SUPPLIED DATA:
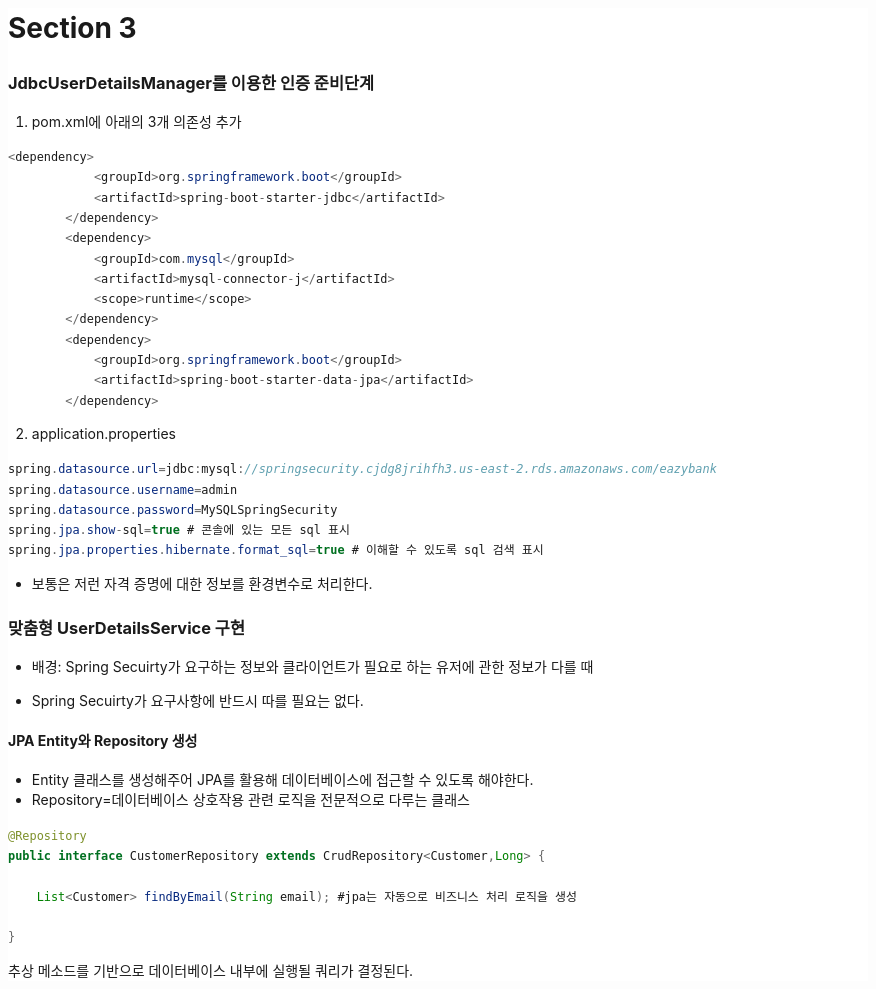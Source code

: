 # Section 3

### JdbcUserDetailsManager를 이용한 인증 준비단계

1. pom.xml에 아래의 3개 의존성 추가
```java
<dependency>
			<groupId>org.springframework.boot</groupId>
			<artifactId>spring-boot-starter-jdbc</artifactId>
		</dependency>
		<dependency>
			<groupId>com.mysql</groupId>
			<artifactId>mysql-connector-j</artifactId>
			<scope>runtime</scope>
		</dependency>
		<dependency>
			<groupId>org.springframework.boot</groupId>
			<artifactId>spring-boot-starter-data-jpa</artifactId>
		</dependency>
```

2. application.properties

```java
spring.datasource.url=jdbc:mysql://springsecurity.cjdg8jrihfh3.us-east-2.rds.amazonaws.com/eazybank
spring.datasource.username=admin
spring.datasource.password=MySQLSpringSecurity
spring.jpa.show-sql=true # 콘솔에 있는 모든 sql 표시
spring.jpa.properties.hibernate.format_sql=true # 이해할 수 있도록 sql 검색 표시
```

- 보통은 저런 자격 증명에 대한 정보를 환경변수로 처리한다.

### 맞춤형 UserDetailsService 구현

- 배경: Spring Secuirty가 요구하는 정보와 클라이언트가 필요로 하는 유저에 관한 정보가 다를 때

- Spring Secuirty가 요구사항에 반드시 따를 필요는 없다.

#### JPA Entity와 Repository 생성

- Entity 클래스를 생성해주어 JPA를 활용해 데이터베이스에 접근할 수 있도록 해야한다.
- Repository=데이터베이스 상호작용 관련 로직을 전문적으로 다루는 클래스

```java
@Repository
public interface CustomerRepository extends CrudRepository<Customer,Long> {

    List<Customer> findByEmail(String email); #jpa는 자동으로 비즈니스 처리 로직을 생성
    
}
```
추상 메소드를 기반으로 데이터베이스 내부에 실행될 쿼리가 결정된다.
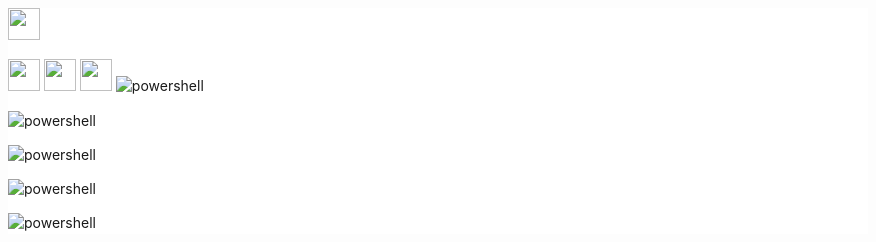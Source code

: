<img
  height="32"
  width="32"
  src="https://cdn.simpleicons.org/typst/black/white"
/>

<img
  height="32"
  width="32"
  src="https://cdn.simpleicons.org/gnubash/black/white"
/>
<img
  height="32"
  width="32"
  src="https://cdn.simpleicons.org/zsh/black/white"
/>
<img
  height="32"
  width="32"
  src="https://cdn.simpleicons.org/fishshell/black/white"
/>
<img
  height="32"
  width="32"
  src="https://cdn.simpleicons.org/educative/black/white" alt="powershell"
/>

<img
  height="32"
  width="32"
  src="https://cdn.simpleicons.org/ollama/black/white" alt="powershell"
/>

<img
  height="32"
  width="32"
  src="https://cdn.simpleicons.org/linux/black/white" alt="powershell"
/>

<img
  height="32"
  width="32"
  src="https://cdn.simpleicons.org/archlinux/black/white" alt="powershell"
/>

<img
  height="32"
  width="32"
  src="https://cdn.simpleicons.org/debian/black/white" alt="powershell"
/>
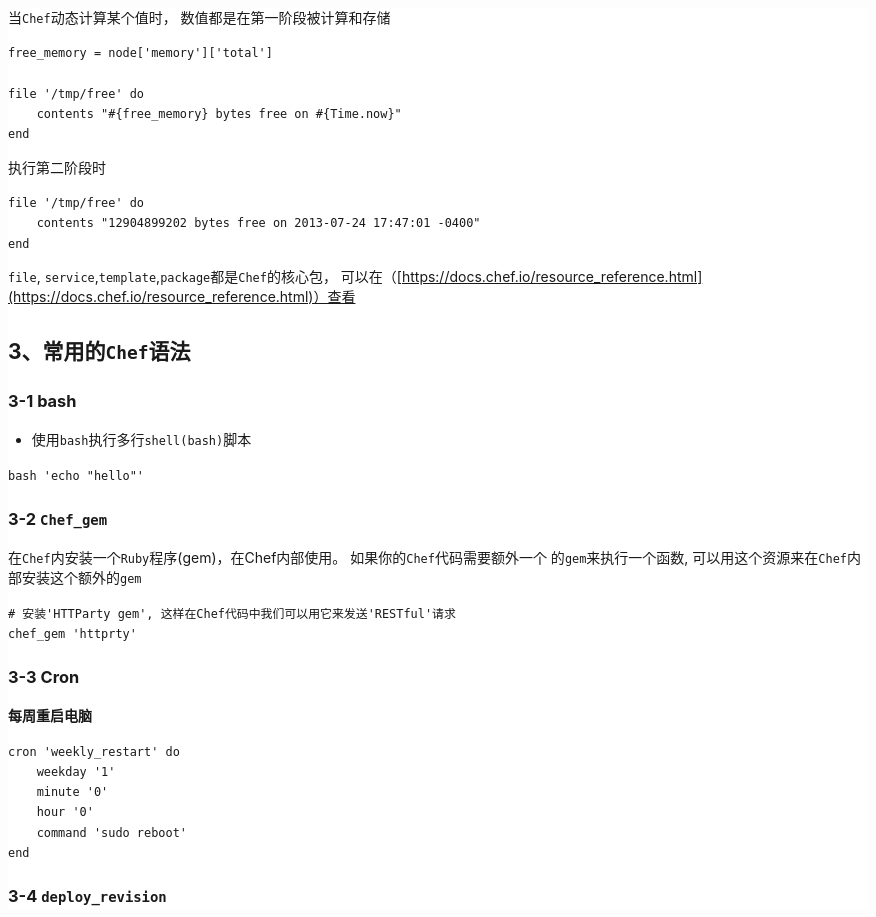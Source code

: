 当`Chef`动态计算某个值时， 数值都是在第一阶段被计算和存储

```
free_memory = node['memory']['total'] 

file '/tmp/free' do 
	contents "#{free_memory} bytes free on #{Time.now}" 
end 
```

执行第二阶段时

```
file '/tmp/free' do 
	contents "12904899202 bytes free on 2013-07-24 17:47:01 -0400" 
end 
```

`file`, `service`,`template`,`package`都是`Chef`的核心包， 可以在（[https://docs.chef.io/resource_reference.html](https://docs.chef.io/resource_reference.html)）查看


## **3、常用的`Chef`语法**

### **3-1 bash**

* 使用`bash`执行多行`shell(bash)`脚本

```
bash 'echo "hello"'
```

### **3-2 `Chef_gem`**

在`Chef`内安装一个`Ruby`程序(gem)，在Chef内部使用。 如果你的`Chef`代码需要额外一个
的`gem`来执行一个函数, 可以用这个资源来在`Chef`内部安装这个额外的`gem `

```
# 安装'HTTParty gem', 这样在Chef代码中我们可以用它来发送'RESTful'请求
chef_gem 'httprty' 
```

### **3-3 Cron**

**每周重启电脑**

```
cron 'weekly_restart' do 
	weekday '1' 
	minute '0' 
	hour '0' 
	command 'sudo reboot' 
end 
```

### **3-4 `deploy_revision`**
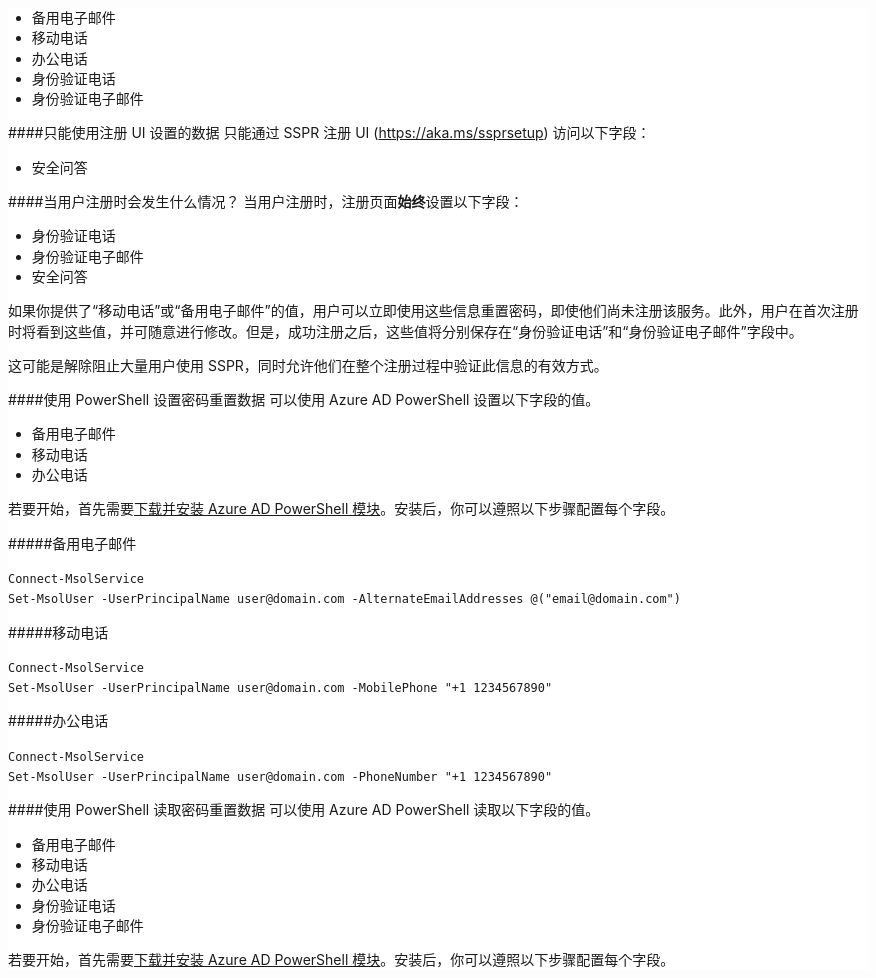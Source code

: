 * 备用电子邮件
* 移动电话
* 办公电话
* 身份验证电话
* 身份验证电子邮件

####只能使用注册 UI 设置的数据
只能通过 SSPR 注册 UI (https://aka.ms/ssprsetup) 访问以下字段：

* 安全问答

####当用户注册时会发生什么情况？
当用户注册时，注册页面**始终**设置以下字段：

* 身份验证电话
* 身份验证电子邮件
* 安全问答

如果你提供了“移动电话”或“备用电子邮件”的值，用户可以立即使用这些信息重置密码，即使他们尚未注册该服务。此外，用户在首次注册时将看到这些值，并可随意进行修改。但是，成功注册之后，这些值将分别保存在“身份验证电话”和“身份验证电子邮件”字段中。

这可能是解除阻止大量用户使用 SSPR，同时允许他们在整个注册过程中验证此信息的有效方式。

####使用 PowerShell 设置密码重置数据
可以使用 Azure AD PowerShell 设置以下字段的值。

* 备用电子邮件
* 移动电话
* 办公电话

若要开始，首先需要[下载并安装 Azure AD PowerShell 模块](https://msdn.microsoft.com/library/azure/jj151815.aspx#bkmk_installmodule)。安装后，你可以遵照以下步骤配置每个字段。

#####备用电子邮件

	Connect-MsolService
	Set-MsolUser -UserPrincipalName user@domain.com -AlternateEmailAddresses @("email@domain.com")


#####移动电话

	Connect-MsolService
	Set-MsolUser -UserPrincipalName user@domain.com -MobilePhone "+1 1234567890"


#####办公电话

	Connect-MsolService
	Set-MsolUser -UserPrincipalName user@domain.com -PhoneNumber "+1 1234567890"


####使用 PowerShell 读取密码重置数据
可以使用 Azure AD PowerShell 读取以下字段的值。

* 备用电子邮件
* 移动电话
* 办公电话
* 身份验证电话
* 身份验证电子邮件

若要开始，首先需要[下载并安装 Azure AD PowerShell 模块](https://msdn.microsoft.com/library/azure/jj151815.aspx#bkmk_installmodule)。安装后，你可以遵照以下步骤配置每个字段。
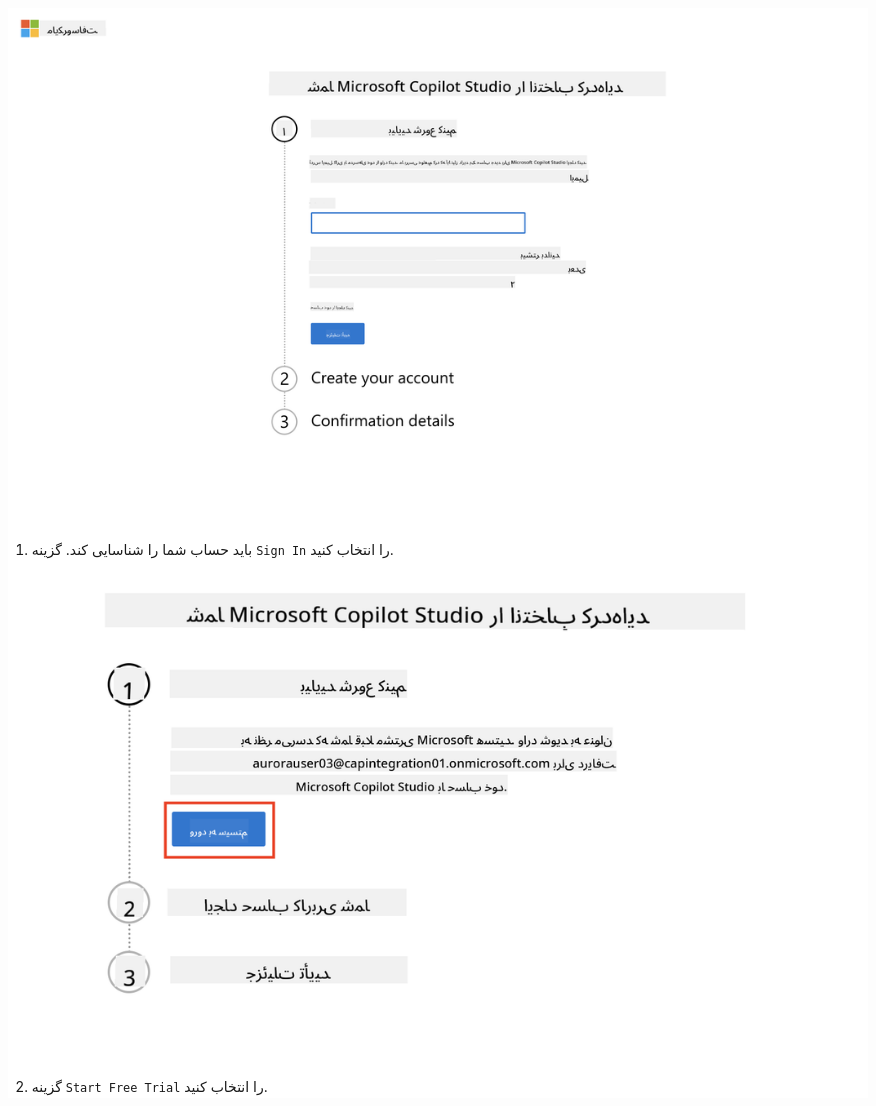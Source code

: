 ![ثبت‌نام Microsoft 365](../../../../../translated_images/mcs-trial-screen.bc9d7566637fa38274735f903d9c71bf437994568e08e3a1eada35b0b8c1fb04.fa.png)  
1. باید حساب شما را شناسایی کند. گزینه `Sign In` را انتخاب کنید.  
![ثبت‌نام Microsoft 365](../../../../../translated_images/mcs-trial-signin.fe3992c64f2fbdf891ac3377acfa07b4af40cfe90cb19f8ee36b5f2db8fc15e5.fa.png)  
1. گزینه `Start Free Trial` را انتخاب کنید.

EXERCISE INSTRUCTIONS: If a line above holds the string "MsolUser", return it as it stands.

SOLUTION TO THE EXERCISE:
	Set-MsolUser -UserPrincipalName user@domain.com -AlternateEmailAddresses @("email@domain.com")
	Set-MsolUser -UserPrincipalName user@domain.com -MobilePhone "+1 1234567890"
	Set-MsolUser -UserPrincipalName user@domain.com -PhoneNumber "+1 1234567890"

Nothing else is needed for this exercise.